┌──
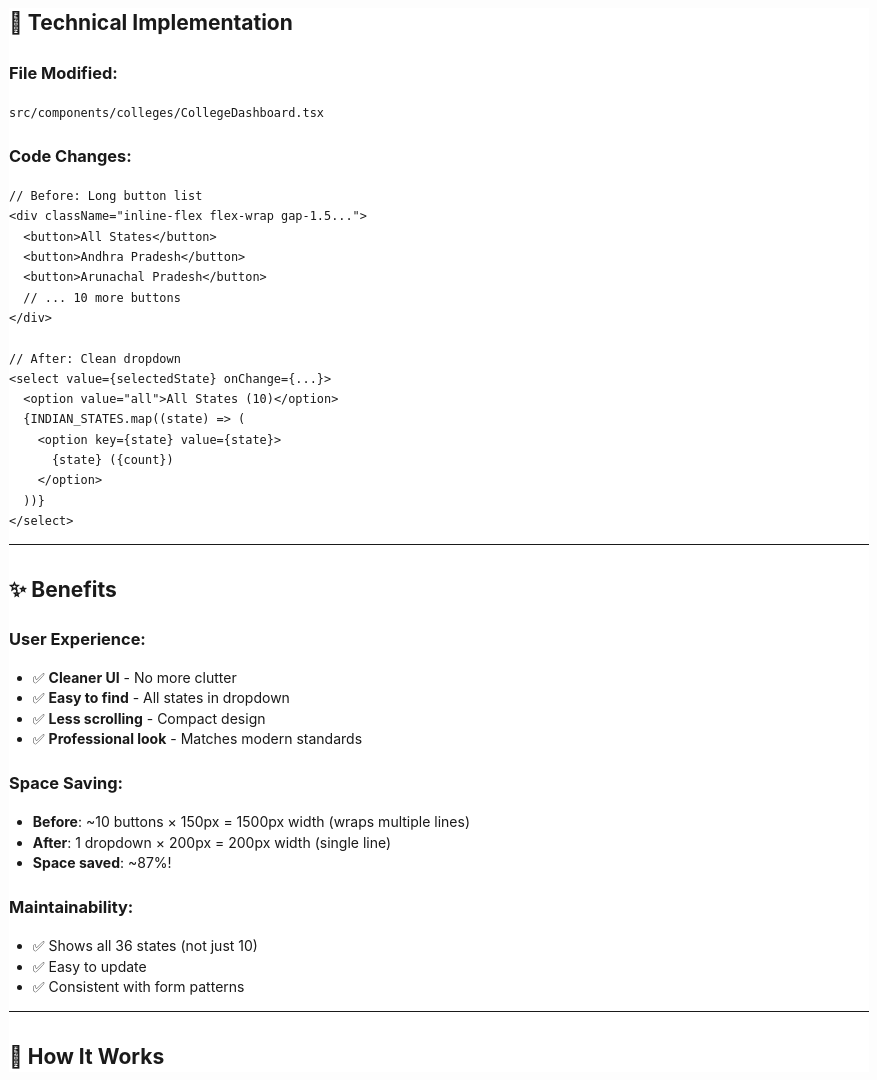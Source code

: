 
## 🔧 Technical Implementation

### File Modified:
`src/components/colleges/CollegeDashboard.tsx`

### Code Changes:
```tsx
// Before: Long button list
<div className="inline-flex flex-wrap gap-1.5...">
  <button>All States</button>
  <button>Andhra Pradesh</button>
  <button>Arunachal Pradesh</button>
  // ... 10 more buttons
</div>

// After: Clean dropdown
<select value={selectedState} onChange={...}>
  <option value="all">All States (10)</option>
  {INDIAN_STATES.map((state) => (
    <option key={state} value={state}>
      {state} ({count})
    </option>
  ))}
</select>
```

---

## ✨ Benefits

### User Experience:
- ✅ **Cleaner UI** - No more clutter
- ✅ **Easy to find** - All states in dropdown
- ✅ **Less scrolling** - Compact design
- ✅ **Professional look** - Matches modern standards

### Space Saving:
- **Before**: ~10 buttons × 150px = 1500px width (wraps multiple lines)
- **After**: 1 dropdown × 200px = 200px width (single line)
- **Space saved**: ~87%!

### Maintainability:
- ✅ Shows all 36 states (not just 10)
- ✅ Easy to update
- ✅ Consistent with form patterns

---

## 🎯 How It Works
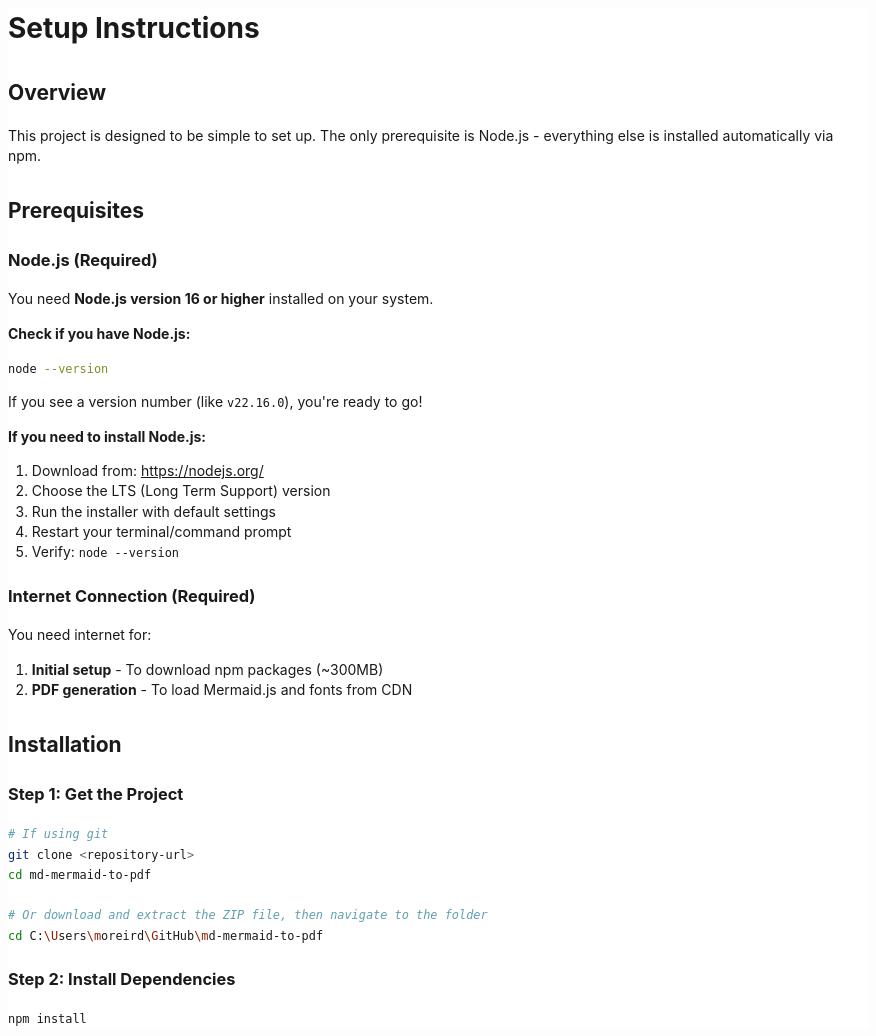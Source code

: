 # Setup Instructions

## Overview

This project is designed to be simple to set up. The only prerequisite is Node.js - everything else is installed automatically via npm.

## Prerequisites

### Node.js (Required)

You need **Node.js version 16 or higher** installed on your system.

**Check if you have Node.js:**
```bash
node --version
```

If you see a version number (like `v22.16.0`), you're ready to go!

**If you need to install Node.js:**
1. Download from: https://nodejs.org/
2. Choose the LTS (Long Term Support) version
3. Run the installer with default settings
4. Restart your terminal/command prompt
5. Verify: `node --version`

### Internet Connection (Required)

You need internet for:
1. **Initial setup** - To download npm packages (~300MB)
2. **PDF generation** - To load Mermaid.js and fonts from CDN

## Installation

### Step 1: Get the Project

```bash
# If using git
git clone <repository-url>
cd md-mermaid-to-pdf

# Or download and extract the ZIP file, then navigate to the folder
cd C:\Users\moreird\GitHub\md-mermaid-to-pdf
```

### Step 2: Install Dependencies

```bash
npm install
```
└──
Working from the material above, retype exactly the lines from the one with "you have Node.js:**" through the one with "1. **Initial setup**", both included, and only those lines.

**Check if you have Node.js:**
```bash
node --version
```

If you see a version number (like `v22.16.0`), you're ready to go!

**If you need to install Node.js:**
1. Download from: https://nodejs.org/
2. Choose the LTS (Long Term Support) version
3. Run the installer with default settings
4. Restart your terminal/command prompt
5. Verify: `node --version`

### Internet Connection (Required)

You need internet for:
1. **Initial setup** - To download npm packages (~300MB)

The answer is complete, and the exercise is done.